**Exercise details:**
Using the data below, determine the number of lines that include the string "робастности". Write only that number.
= Beginning of Section =
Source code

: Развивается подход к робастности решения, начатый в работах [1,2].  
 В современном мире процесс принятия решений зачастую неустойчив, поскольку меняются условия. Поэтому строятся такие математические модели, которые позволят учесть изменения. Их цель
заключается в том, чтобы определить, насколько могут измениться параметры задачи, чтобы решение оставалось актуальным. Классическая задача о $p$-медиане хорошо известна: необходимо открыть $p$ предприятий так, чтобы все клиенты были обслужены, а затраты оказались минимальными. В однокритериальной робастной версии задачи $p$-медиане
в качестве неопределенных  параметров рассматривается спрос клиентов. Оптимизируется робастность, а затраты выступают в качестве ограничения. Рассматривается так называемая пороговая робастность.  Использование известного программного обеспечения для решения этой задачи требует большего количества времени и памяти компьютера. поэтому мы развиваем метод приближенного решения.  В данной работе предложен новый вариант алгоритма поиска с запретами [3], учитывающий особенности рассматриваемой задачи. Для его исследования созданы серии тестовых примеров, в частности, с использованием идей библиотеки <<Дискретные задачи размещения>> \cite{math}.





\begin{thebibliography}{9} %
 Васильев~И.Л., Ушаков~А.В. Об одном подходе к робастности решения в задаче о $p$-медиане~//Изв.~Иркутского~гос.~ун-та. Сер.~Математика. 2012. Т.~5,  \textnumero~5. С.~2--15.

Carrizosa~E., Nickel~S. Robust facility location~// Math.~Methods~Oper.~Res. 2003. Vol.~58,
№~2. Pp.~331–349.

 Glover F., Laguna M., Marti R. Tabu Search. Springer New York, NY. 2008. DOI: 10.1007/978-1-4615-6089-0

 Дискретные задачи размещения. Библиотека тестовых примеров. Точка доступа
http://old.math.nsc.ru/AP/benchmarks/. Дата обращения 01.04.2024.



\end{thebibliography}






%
= End of Section =
**Exercise response:**
2